Transferring a family business. Managing an emotional process
Does this cliché always apply? Does it ignore the place of emotion, reason and good governance at the centre of business transmission projects?
There is no easy answer. Implementing governance structures in family businesses can indeed be complicated. Emotions linked to family relationships can drive decisions, when objectivity would more often be required. These pitfalls can be a hindrance to managing a rational transference or divestment of a business. How can you avoid these pitfalls if you are the person in charge of organising these changes?
Prepare for life after the transfer
First of all, it is important to understand the psychological and emotional factors you will face when transferring your business. Passing on one’s business means losing the status that comes naturally with hierarchical relationships in the familial and entrepreneurial context. Naming a successor means transitioning from holding a vital and rewarding role to one more in the background, where advice and counsel will no longer necessarily be followed. Finally, the company will cease to be an extension of your person, and you will have to reinvent yourself and seek new perspectives.

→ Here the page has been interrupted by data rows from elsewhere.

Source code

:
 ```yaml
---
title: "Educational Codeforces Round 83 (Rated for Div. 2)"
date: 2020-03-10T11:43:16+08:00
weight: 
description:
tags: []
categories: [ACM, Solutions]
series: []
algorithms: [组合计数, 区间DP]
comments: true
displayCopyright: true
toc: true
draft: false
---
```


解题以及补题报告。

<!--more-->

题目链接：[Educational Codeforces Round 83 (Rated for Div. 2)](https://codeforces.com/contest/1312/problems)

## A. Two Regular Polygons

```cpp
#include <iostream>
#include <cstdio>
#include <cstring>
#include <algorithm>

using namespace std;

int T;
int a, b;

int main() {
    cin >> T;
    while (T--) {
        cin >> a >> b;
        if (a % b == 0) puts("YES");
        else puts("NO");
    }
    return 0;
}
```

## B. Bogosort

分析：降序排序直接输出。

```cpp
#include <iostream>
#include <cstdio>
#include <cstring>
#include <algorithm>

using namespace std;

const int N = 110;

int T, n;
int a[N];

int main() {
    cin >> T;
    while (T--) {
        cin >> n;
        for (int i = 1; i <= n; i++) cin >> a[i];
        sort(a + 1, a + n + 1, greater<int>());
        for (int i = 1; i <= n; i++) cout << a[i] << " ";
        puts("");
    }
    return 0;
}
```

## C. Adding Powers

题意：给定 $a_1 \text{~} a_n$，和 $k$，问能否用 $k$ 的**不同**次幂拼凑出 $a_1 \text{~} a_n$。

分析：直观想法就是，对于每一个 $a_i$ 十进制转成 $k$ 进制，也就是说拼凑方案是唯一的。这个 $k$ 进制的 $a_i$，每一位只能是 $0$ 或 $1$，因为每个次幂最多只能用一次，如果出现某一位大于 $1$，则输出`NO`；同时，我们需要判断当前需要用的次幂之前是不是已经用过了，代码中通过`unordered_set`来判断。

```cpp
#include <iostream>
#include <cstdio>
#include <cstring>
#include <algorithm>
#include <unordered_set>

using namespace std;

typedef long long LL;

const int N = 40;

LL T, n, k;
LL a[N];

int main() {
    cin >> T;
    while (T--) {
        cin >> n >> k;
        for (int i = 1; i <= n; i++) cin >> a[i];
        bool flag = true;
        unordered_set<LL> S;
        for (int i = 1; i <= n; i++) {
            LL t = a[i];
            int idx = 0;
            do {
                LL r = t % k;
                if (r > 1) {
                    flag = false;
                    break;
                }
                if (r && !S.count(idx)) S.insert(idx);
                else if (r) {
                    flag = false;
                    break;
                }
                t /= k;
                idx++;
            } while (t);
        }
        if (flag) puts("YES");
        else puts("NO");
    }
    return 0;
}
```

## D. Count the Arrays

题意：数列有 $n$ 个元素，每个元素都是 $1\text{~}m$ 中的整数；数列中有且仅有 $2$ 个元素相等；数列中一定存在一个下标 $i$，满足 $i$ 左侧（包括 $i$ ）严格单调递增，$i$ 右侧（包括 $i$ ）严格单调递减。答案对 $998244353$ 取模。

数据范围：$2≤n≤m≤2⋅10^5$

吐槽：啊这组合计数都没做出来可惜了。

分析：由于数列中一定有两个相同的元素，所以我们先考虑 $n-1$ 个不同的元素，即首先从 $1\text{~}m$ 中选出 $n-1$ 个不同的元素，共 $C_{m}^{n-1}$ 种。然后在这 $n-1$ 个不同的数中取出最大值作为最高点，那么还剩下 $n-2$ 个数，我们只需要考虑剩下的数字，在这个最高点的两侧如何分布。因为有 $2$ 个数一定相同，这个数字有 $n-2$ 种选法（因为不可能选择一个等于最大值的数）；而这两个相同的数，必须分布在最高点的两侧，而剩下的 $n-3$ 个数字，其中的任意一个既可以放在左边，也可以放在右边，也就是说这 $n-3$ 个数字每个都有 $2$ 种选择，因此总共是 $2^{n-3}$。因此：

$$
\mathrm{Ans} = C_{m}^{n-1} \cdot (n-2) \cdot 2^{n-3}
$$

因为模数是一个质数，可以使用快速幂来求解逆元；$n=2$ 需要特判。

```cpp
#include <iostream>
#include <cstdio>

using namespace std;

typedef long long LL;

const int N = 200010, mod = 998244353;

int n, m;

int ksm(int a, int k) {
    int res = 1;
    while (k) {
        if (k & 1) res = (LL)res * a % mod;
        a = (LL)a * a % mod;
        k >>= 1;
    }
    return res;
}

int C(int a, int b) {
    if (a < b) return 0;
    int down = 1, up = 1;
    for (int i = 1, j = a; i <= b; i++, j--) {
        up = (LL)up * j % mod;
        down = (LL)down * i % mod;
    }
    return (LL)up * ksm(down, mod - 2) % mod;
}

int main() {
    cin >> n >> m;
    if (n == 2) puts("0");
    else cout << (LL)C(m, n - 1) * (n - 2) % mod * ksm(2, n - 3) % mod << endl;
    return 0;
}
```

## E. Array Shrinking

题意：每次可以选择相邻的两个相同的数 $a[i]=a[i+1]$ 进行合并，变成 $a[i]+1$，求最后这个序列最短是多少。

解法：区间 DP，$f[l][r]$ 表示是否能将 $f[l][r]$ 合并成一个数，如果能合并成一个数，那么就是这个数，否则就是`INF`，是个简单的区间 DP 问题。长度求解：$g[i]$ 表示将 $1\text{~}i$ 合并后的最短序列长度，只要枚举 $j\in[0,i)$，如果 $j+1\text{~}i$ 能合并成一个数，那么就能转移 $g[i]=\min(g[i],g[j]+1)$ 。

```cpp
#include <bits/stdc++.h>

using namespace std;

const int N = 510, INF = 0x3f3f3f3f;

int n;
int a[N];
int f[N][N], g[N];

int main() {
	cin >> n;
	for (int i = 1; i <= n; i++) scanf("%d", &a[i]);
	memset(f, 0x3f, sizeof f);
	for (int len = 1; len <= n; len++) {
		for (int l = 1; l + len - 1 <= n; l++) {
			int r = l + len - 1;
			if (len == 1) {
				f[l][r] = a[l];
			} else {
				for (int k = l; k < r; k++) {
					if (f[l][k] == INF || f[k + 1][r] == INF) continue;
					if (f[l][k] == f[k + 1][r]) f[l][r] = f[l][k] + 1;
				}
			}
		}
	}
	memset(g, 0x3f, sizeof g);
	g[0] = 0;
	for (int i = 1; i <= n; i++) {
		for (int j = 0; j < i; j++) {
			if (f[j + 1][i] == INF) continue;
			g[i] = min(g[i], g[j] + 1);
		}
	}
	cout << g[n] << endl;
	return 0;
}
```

To prepare for a smooth transition to your future life it is best to not to hide from this emotional reality as this could risk creating obstacles. Look ahead and decide now when you would be ready to sell your business, aside from any strategic and financial considerations. Then make sure that you and the buyer (whether they are within the family or not) share similar values and have an aligned vision of the company’s future. Encourage the baton to be passed to the next generation with tools such as appropriate articles of association, a shareholders’ agreement and a family charter. These strategies will help you to establish a long-term vision for the company based on strong foundations. They will also set the rules of power and individual conduct, the methods of arbitrating disputes, managing any conflicts, and more.
Keep a cool head when choosing your successor
As a mother or father running a business, there is a strong temptation to want to keep the business going by choosing a child as successor. But he or she must have the necessary skills to run the business. Otherwise, you risk imposing on your employees and shareholders a leader who lacks the appropriate legitimacy.

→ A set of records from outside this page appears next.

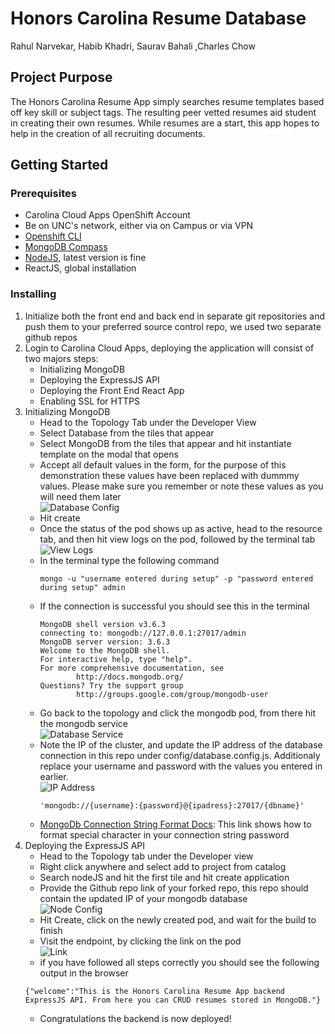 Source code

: # Honors Carolina Resume Database
Rahul Narvekar, Habib Khadri, Saurav Bahali ,Charles Chow

## Project Purpose

The Honors Carolina Resume App simply searches resume templates based off key skill or subject tags. The resulting peer vetted resumes aid student in creating their own resumes. While resumes are a start, this app hopes to help in the creation of all recruiting documents.

## Getting Started
### Prerequisites
* Carolina Cloud Apps OpenShift Account
* Be on UNC's network, either via on Campus or via VPN
* [Openshift CLI](https://docs.openshift.com/container-platform/4.2/cli_reference/openshift_cli/getting-started-cli.html)
* [MongoDB Compass](https://www.mongodb.com/try/download/compass)
* [NodeJS](https://nodejs.org/en/download/), latest version is fine
* ReactJS, global installation

### Installing
1. Initialize both the front end and back end in separate git repositories and push them to your preferred source control repo, we used two separate github repos
2. Login to Carolina Cloud Apps, deploying the application will consist of two majors steps:
    * Initializing MongoDB
    * Deploying the ExpressJS API
    * Deploying the Front End React App
    * Enabling SSL for HTTPS
3. Initializing MongoDB
    * Head to the Topology Tab under the Developer View
    * Select Database from the tiles that appear
    * Select MongoDB from the tiles that appear and hit instantiate template on the modal that opens
    * Accept all default values in the form, for the purpose of this demonstration these values have been replaced with dummmy values. Please make sure you remember or note these values as you will need them later\
        ![Database Config](resources/dbConfig.png)
    * Hit create
    * Once the status of the pod shows up as active, head to the resource tab, and then hit view logs on the pod, followed by the terminal tab\
        ![View Logs](resources/viewLogs.png)
    * In the terminal type the following command
        ```
        mongo -u "username entered during setup" -p "password entered during setup" admin
        ```
    * If the connection is successful you should see this in the terminal
        ```
        MongoDB shell version v3.6.3
        connecting to: mongodb://127.0.0.1:27017/admin
        MongoDB server version: 3.6.3
        Welcome to the MongoDB shell.
        For interactive help, type "help".
        For more comprehensive documentation, see
                http://docs.mongodb.org/
        Questions? Try the support group
                http://groups.google.com/group/mongodb-user
        ```
    * Go back to the topology and click the mongodb pod, from there hit the mongodb service\
        ![Database Service](resources/service.png)
    * Note the IP of the cluster, and update the IP address of the database connection in this repo under config/database.config.js. Additionaly replace your username and password with the values you entered in earlier. \
        ![IP Address](resources/ip.png)
        ```
        'mongodb://{username}:{password}@{ipadress}:27017/{dbname}'
        ```
    * [MongoDb Connection String Format Docs](https://docs.mongodb.com/manual/reference/connection-string/): This link shows how to format special character in your connection string password
4. Deploying the ExpressJS API
    * Head to the Topology tab under the Developer view
    * Right click anywhere and select add to project from catalog
    * Search nodeJS and hit the first tile and hit create application
    * Provide the Github repo link of your forked repo, this repo should contain the updated IP of your mongodb database\
    ![Node Config](resources/nodeconfig.png)
    * Hit Create, click on the newly created pod, and wait for the build to finish
    * Visit the endpoint, by clicking the link on the pod\
    ![Link](resources/arrow.png)
    * if you have followed all steps correctly you should see the following output in the browser
    ```
    {"welcome":"This is the Honors Carolina Resume App backend ExpressJS API. From here you can CRUD resumes stored in MongoDB."}
    ```
    * Congratulations the backend is now deployed!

The situation becomes more complicated when there are several children in the family. You will need to manage a situation where some children will not be chosen for management positions, or might even be excluded from being shareholders. Managing expectations and accommodating reactions is an important process.
It is possible that the family buyer you have chosen may not want to run the business as you would choose, and they may set their own conditions. You need to find common ground with them to ensure a smooth transition. You may also need to change the way you manage your business before you hand over the reins. The buyer’s qualifications and goodwill might not be enough if you do not give them practical guidance.
Do not lose sight of the psychological aspect if the buyer is your child. Even with high quality governance tools in place, even as the sole leader of the family business, children will feel a responsibility towards their parents to succeed. This responsibility will be even greater if other family members are shareholders, members of the management team or employees.
Talk to your banker
Discussions about the transfer of a business are too often centred on financing, legal, civil and tax aspects. Emotional issues are generally ignored, even though they can have a lasting impact on the future development of a company. Mismanaging this can even lead to its implosion.
There can be an important role for your banker, especially if he or she has been following your career path for many years. They will know your family, and can be of great help to you personally as well as financially. A knowledgeable outsider’s perspective can help head off feelings of jealousy, resentment and potential conflicts that arise easily in many families.